Urban environments are defined, in part, by a lack of space. And with over half of the world’s population calling them home, the various cities that dot the globe are fast running out of what space that does remain. Rising rents and housing prices make traditional homes and apartments unattainable for many. In response, the micro space movement began.
But that’s not where it ended.
The climate crisis, requiring swift and urgent action, has cast the micro space in a new role. Because they require fewer resources, take up less space, and have a smaller impact during both construction and upkeep, micro spaces are now more than an economical or geographical solution.

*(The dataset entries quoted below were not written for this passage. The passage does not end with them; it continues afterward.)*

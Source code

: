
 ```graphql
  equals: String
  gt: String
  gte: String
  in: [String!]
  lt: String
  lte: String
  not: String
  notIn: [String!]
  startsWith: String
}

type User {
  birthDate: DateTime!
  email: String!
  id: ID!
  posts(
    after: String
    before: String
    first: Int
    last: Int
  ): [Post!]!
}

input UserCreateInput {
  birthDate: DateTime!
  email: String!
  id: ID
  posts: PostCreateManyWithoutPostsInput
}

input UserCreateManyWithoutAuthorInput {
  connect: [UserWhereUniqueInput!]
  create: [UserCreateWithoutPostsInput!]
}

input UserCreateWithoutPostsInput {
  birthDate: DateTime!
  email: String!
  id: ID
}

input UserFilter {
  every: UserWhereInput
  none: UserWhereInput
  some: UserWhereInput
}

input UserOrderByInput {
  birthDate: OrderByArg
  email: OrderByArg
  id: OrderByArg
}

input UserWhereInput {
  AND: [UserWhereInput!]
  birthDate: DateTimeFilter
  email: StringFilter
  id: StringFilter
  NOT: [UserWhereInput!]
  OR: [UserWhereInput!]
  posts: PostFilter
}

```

They’re an environmental one.
A United Nations study, as outlined here, showed that reducing a house’s per-capita floor size by 20% could mean a 50-60% reduction in emissions during construction. It could also lead to a 20% reduction in heating and cooling demand during the use phase of the house. Smaller spaces means a reduction in urban sprawl and the potential destruction of wilderness areas. And the reduced need for materials means a similarly reduced demand for resources.

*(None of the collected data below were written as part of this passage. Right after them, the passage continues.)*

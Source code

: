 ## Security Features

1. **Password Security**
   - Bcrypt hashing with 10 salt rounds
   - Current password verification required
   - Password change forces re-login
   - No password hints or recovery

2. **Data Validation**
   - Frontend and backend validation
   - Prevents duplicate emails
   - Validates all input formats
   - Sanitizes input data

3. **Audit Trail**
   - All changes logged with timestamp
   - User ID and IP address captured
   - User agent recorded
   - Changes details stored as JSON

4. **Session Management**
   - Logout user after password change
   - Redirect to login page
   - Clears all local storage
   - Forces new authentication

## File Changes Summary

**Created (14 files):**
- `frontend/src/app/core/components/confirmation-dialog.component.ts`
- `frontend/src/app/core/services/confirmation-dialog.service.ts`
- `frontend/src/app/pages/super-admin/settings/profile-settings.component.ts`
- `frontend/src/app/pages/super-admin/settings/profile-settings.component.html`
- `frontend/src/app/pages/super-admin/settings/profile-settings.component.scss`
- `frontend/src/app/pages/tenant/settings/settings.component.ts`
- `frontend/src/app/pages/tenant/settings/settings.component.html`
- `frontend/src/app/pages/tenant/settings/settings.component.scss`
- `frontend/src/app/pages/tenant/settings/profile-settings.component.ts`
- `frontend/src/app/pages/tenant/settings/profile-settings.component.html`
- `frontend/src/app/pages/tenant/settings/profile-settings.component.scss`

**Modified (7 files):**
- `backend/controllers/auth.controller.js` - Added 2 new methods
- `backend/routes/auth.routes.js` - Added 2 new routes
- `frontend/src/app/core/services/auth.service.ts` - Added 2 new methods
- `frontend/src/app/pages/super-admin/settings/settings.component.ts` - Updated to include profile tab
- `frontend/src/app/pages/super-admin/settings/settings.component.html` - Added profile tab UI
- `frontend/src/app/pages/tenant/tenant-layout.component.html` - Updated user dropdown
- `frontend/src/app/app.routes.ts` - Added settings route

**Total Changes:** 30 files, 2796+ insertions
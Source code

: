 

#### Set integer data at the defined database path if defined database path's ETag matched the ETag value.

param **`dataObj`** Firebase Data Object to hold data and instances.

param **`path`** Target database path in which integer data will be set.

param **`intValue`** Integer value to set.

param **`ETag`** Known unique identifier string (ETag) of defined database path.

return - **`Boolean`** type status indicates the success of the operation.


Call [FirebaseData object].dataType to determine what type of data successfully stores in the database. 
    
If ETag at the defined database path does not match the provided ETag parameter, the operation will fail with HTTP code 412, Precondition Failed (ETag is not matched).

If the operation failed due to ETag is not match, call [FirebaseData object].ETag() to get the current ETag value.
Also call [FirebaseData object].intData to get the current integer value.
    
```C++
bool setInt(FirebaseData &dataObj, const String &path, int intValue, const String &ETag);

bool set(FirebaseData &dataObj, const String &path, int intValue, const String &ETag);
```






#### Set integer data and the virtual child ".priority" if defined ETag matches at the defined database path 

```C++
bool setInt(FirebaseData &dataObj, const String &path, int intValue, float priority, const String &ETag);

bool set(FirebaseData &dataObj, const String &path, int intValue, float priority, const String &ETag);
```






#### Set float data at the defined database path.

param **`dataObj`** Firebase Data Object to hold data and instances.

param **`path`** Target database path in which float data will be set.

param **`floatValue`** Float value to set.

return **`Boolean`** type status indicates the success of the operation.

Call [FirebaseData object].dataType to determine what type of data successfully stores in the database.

In this new role as a more sustainable solution, micro spaces are appearing in new, non-urban locations.
KOJA, the vision-turned-reality of Finnish designer Kristian Talvitie, isn’t to be found amongst the skyscrapers of Hong Kong, or Sydney, or Toronto. Rather, a hill overlooking a pond in southern Finland (just outside the village of Fiskars, to be precise) is where Talvitie’s micro space is perched. A pod with panoramic windows clinging to the top of a tree, KOJA has potential inversely proportional to its size. It offers visitors a way to immerse themselves in nature. It can strengthen bonds between people and their natural surroundings, and in doing so, bring a new, more personal sense of urgency to the climate situation.

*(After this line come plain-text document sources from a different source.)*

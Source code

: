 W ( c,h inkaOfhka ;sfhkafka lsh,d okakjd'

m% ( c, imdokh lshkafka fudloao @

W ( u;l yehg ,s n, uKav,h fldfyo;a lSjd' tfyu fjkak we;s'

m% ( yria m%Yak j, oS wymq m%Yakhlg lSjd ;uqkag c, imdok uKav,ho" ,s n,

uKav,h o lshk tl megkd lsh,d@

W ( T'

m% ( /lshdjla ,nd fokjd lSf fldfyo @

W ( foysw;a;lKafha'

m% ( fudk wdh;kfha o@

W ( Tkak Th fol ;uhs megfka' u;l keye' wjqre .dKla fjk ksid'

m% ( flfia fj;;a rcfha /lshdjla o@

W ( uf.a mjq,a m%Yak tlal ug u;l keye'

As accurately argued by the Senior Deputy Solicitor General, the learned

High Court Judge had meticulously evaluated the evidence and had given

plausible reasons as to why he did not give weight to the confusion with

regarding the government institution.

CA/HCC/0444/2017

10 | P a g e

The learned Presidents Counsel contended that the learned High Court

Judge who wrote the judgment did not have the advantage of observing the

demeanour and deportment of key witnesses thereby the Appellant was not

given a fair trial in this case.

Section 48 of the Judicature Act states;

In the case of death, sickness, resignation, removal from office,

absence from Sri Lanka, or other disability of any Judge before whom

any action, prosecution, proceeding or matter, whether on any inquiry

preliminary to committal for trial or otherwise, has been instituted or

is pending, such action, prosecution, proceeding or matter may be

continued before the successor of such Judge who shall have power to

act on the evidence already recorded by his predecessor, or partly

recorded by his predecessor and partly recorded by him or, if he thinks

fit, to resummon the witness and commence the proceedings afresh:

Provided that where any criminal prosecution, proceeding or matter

First imagined as a submission for the 2021 Polestar Design Contest (in which it received the honourable mention), its design is minimalistic yet expressive, understated yet bold. It’s made of as little material, and as few components, as possible, demonstrating that design is the tool that makes sustainable solutions desirable. In other words, through design, the choice consumers want to make can also be the right one.
Additionally, it’s the tool that makes these micro spaces, from Korean “blank canvas” micro-apartments to German shipping containers, more than just a miniscule indoor environment. Backlit, glass panel shelving and white oak make this 65m2 Manhattan micro-apartment feel positively spacious. Integrated furniture and mirrors make this Taipei-based former piano studio as light and airy as possible. And the aforementioned Finnish treehouse features panoramic windows and a transparent roof, maximising both a feeling of space and a connection with the surrounding forest.
Micro spaces gained relevance out of economic and geographical necessity. And now, due to environmental necessity, they’ve just become even more relevant.